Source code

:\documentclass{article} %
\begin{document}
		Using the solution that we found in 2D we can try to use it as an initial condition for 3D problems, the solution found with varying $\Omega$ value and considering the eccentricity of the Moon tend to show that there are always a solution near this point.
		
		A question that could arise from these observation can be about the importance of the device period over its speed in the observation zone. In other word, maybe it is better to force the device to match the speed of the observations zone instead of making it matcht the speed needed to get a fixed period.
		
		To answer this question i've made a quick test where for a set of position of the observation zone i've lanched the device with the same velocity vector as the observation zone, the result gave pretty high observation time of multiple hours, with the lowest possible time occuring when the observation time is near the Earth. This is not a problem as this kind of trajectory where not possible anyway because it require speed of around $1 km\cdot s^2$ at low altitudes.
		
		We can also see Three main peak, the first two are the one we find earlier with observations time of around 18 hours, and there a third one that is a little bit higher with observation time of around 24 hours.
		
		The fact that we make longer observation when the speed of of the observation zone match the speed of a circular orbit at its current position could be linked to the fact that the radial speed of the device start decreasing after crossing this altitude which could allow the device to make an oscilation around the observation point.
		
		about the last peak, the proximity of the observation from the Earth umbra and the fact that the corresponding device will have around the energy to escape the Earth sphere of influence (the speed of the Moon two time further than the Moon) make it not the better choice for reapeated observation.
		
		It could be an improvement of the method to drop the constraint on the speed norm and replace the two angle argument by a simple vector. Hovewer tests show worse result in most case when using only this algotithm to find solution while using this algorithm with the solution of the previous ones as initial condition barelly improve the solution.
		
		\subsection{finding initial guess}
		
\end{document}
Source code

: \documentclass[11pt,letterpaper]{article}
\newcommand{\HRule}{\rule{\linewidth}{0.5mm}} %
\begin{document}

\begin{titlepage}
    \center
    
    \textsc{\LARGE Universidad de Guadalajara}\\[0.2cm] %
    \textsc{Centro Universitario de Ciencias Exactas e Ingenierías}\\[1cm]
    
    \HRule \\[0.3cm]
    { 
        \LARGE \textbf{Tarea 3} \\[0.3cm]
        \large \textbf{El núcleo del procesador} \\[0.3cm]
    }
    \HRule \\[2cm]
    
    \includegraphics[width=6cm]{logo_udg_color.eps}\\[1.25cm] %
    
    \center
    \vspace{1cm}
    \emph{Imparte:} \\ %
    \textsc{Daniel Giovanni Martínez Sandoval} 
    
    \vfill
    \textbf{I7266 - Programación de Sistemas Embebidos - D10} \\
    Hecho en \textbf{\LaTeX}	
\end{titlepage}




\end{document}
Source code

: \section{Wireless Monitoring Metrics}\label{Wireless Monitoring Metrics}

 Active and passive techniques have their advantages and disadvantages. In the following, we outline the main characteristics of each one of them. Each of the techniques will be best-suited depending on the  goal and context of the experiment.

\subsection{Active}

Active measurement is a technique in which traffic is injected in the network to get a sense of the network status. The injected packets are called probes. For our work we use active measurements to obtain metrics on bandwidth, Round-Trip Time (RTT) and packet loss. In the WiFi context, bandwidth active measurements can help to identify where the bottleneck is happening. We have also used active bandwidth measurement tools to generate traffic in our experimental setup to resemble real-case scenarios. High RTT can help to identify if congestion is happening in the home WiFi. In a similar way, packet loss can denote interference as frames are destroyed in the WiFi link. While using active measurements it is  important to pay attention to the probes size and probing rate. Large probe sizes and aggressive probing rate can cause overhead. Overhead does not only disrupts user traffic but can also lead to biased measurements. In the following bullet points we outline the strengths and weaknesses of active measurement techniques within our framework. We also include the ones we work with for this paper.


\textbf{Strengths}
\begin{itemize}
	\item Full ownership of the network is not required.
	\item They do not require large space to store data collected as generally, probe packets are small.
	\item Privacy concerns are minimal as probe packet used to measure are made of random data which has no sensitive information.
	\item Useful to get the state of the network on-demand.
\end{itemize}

◆ ◆ ◆ ◆

> **Your goal**
Every record must appear in the answer exactly as it does above.

> **The completed task**
Source code

:\documentclass{article} %
\begin{document}
		Using the solution that we found in 2D we can try to use it as an initial condition for 3D problems, the solution found with varying $\Omega$ value and considering the eccentricity of the Moon tend to show that there are always a solution near this point.
		
		A question that could arise from these observation can be about the importance of the device period over its speed in the observation zone. In other word, maybe it is better to force the device to match the speed of the observations zone instead of making it matcht the speed needed to get a fixed period.
		
		To answer this question i've made a quick test where for a set of position of the observation zone i've lanched the device with the same velocity vector as the observation zone, the result gave pretty high observation time of multiple hours, with the lowest possible time occuring when the observation time is near the Earth. This is not a problem as this kind of trajectory where not possible anyway because it require speed of around $1 km\cdot s^2$ at low altitudes.
		
		We can also see Three main peak, the first two are the one we find earlier with observations time of around 18 hours, and there a third one that is a little bit higher with observation time of around 24 hours.
		
		The fact that we make longer observation when the speed of of the observation zone match the speed of a circular orbit at its current position could be linked to the fact that the radial speed of the device start decreasing after crossing this altitude which could allow the device to make an oscilation around the observation point.
		
		about the last peak, the proximity of the observation from the Earth umbra and the fact that the corresponding device will have around the energy to escape the Earth sphere of influence (the speed of the Moon two time further than the Moon) make it not the better choice for reapeated observation.
		
		It could be an improvement of the method to drop the constraint on the speed norm and replace the two angle argument by a simple vector. Hovewer tests show worse result in most case when using only this algotithm to find solution while using this algorithm with the solution of the previous ones as initial condition barelly improve the solution.
		
		\subsection{finding initial guess}
		
\end{document}
Source code

: \documentclass[11pt,letterpaper]{article}
\newcommand{\HRule}{\rule{\linewidth}{0.5mm}} %
\begin{document}

\begin{titlepage}
    \center
    
    \textsc{\LARGE Universidad de Guadalajara}\\[0.2cm] %
    \textsc{Centro Universitario de Ciencias Exactas e Ingenierías}\\[1cm]
    
    \HRule \\[0.3cm]
    { 
        \LARGE \textbf{Tarea 3} \\[0.3cm]
        \large \textbf{El núcleo del procesador} \\[0.3cm]
    }
    \HRule \\[2cm]
    
    \includegraphics[width=6cm]{logo_udg_color.eps}\\[1.25cm] %
    
    \center
    \vspace{1cm}
    \emph{Imparte:} \\ %
    \textsc{Daniel Giovanni Martínez Sandoval} 
    
    \vfill
    \textbf{I7266 - Programación de Sistemas Embebidos - D10} \\
    Hecho en \textbf{\LaTeX}	
\end{titlepage}




\end{document}
Source code

: \section{Wireless Monitoring Metrics}\label{Wireless Monitoring Metrics}

 Active and passive techniques have their advantages and disadvantages. In the following, we outline the main characteristics of each one of them. Each of the techniques will be best-suited depending on the  goal and context of the experiment.

\subsection{Active}

Active measurement is a technique in which traffic is injected in the network to get a sense of the network status. The injected packets are called probes. For our work we use active measurements to obtain metrics on bandwidth, Round-Trip Time (RTT) and packet loss. In the WiFi context, bandwidth active measurements can help to identify where the bottleneck is happening. We have also used active bandwidth measurement tools to generate traffic in our experimental setup to resemble real-case scenarios. High RTT can help to identify if congestion is happening in the home WiFi. In a similar way, packet loss can denote interference as frames are destroyed in the WiFi link. While using active measurements it is  important to pay attention to the probes size and probing rate. Large probe sizes and aggressive probing rate can cause overhead. Overhead does not only disrupts user traffic but can also lead to biased measurements. In the following bullet points we outline the strengths and weaknesses of active measurement techniques within our framework. We also include the ones we work with for this paper.


\textbf{Strengths}
\begin{itemize}
	\item Full ownership of the network is not required.
	\item They do not require large space to store data collected as generally, probe packets are small.
	\item Privacy concerns are minimal as probe packet used to measure are made of random data which has no sensitive information.
	\item Useful to get the state of the network on-demand.
\end{itemize}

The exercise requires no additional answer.